How to Create a Redacted PDF
With PrizmDoc Server, creating a redacted PDF is a two-step process:
First, you must create a markup JSON file which defines the redactions which should be applied. There are different ways to do this:
A person can visually and manually select regions of text or content to be redacted using the PrizmDoc Viewer viewer control in a browser. When they save their work, it will be persisted as a markup JSON file containing all of their redaction definitions.

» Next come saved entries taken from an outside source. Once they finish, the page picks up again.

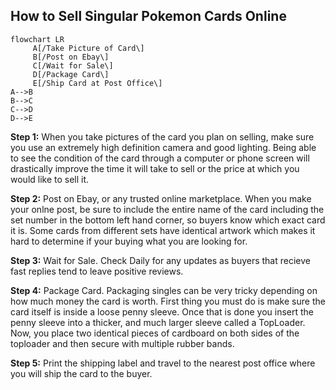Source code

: ## How to Sell Singular Pokemon Cards Online

```mermaid
flowchart LR
     A[/Take Picture of Card\]
     B[/Post on Ebay\]
     C[/Wait for Sale\]
     D[/Package Card\]
     E[/Ship Card at Post Office\]
A-->B
B-->C
C-->D
D-->E

```
**Step 1:** When you take pictures of the card you plan on selling, make sure you use an extremely high definition camera and good lighting. Being able to see the condition of the card through a computer or phone screen will drastically improve the time it will take to sell or the price at which you would like to sell it.

**Step 2:** Post on Ebay, or any trusted online marketplace. When you make your onlne post, be sure to include the entire name of the card including the set number in the bottom left hand corner, so buyers know which exact card it is. Some cards from different sets have identical artwork which makes it hard to determine if your buying what you are looking for.

**Step 3:** Wait for Sale. Check Daily for any updates as buyers that recieve fast replies tend to leave positive reviews.

**Step 4:** Package Card. Packaging singles can be very tricky depending on how much money the card is worth. First thing you must do is make sure the card itself is inside a loose penny sleeve. Once that is done you insert the penny sleeve into a thicker, and much larger sleeve called a TopLoader. Now, you place two identical pieces of cardboard on both sides of the toploader and then secure with multiple rubber bands.

**Step 5:** Print the shipping label and travel to the nearest post office where you will ship the card to the buyer.
     
    
     


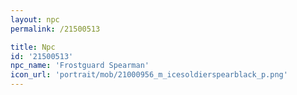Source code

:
 ```yaml
---
layout: npc
permalink: /21500513

title: Npc
id: '21500513'
npc_name: 'Frostguard Spearman'
icon_url: 'portrait/mob/21000956_m_icesoldierspearblack_p.png'
---
```

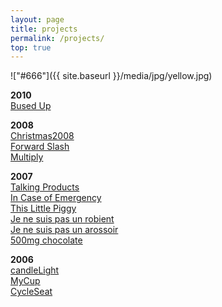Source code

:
 ```yaml
---
layout: page
title: projects
permalink: /projects/
top: true
---
```

!["#666"]({{ site.baseurl }}/media/jpg/yellow.jpg)

__2010__  
[Bused Up](/projects/busedup)

__2008__  
[Christmas2008](/projects/christmas08)  
[Forward Slash](/projects/forwardslash)  
[Multiply](/projects/multiply)

__2007__  
[Talking Products](/projects/talkingproducts)  
[In Case of Emergency](/projects/emergency)  
[This Little Piggy](/projects/piggy)  
[Je ne suis pas un robient](/projects/robinet)  
[Je ne suis pas un arossoir](/projects/arossoir)  
[500mg chocolate](/projects/choc)  

__2006__  
[candleLight](/projects/candlelight)  
[MyCup](/projects/mycup)  
[CycleSeat](/projects/cycleseat)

An application can automatically create redaction definitions using PrizmDoc Server and a set of regular expressions defining the kinds of text in a document that should be redacted. The output of this will be a markup JSON file containing all of the automatically-generated redaction definitions. This is the approach we will take in the guide below.
Second, you use PrizmDoc Server to burn the markup JSON into a document, producing a new PDF where the content has actually been redacted.
This guide explains how to 1) automatically generate a markup JSON file with redaction definitions for a given document and a set of regular expressions defining text patterns in that document that should be redacted and 2) burn the markup JSON into the original document, producing a new redacted PDF.
A Visual Example
Original Document
For this guide, imagine our original document is a two-page PDF with some confidential contact information:
Example Output
Then, imagine we want to redact all Social Security Numbers, email addresses, and the name "Bruce Wayne" in the original document, producing a redacted PDF whose pages look like this:
Step 1: Creating a Markup JSON File Defining What Should Be Redacted
You can use the CreateRedactionsAsync method to automatically create a markup JSON file for a document and a set of regular expression rules defining what kinds of text should be redacted.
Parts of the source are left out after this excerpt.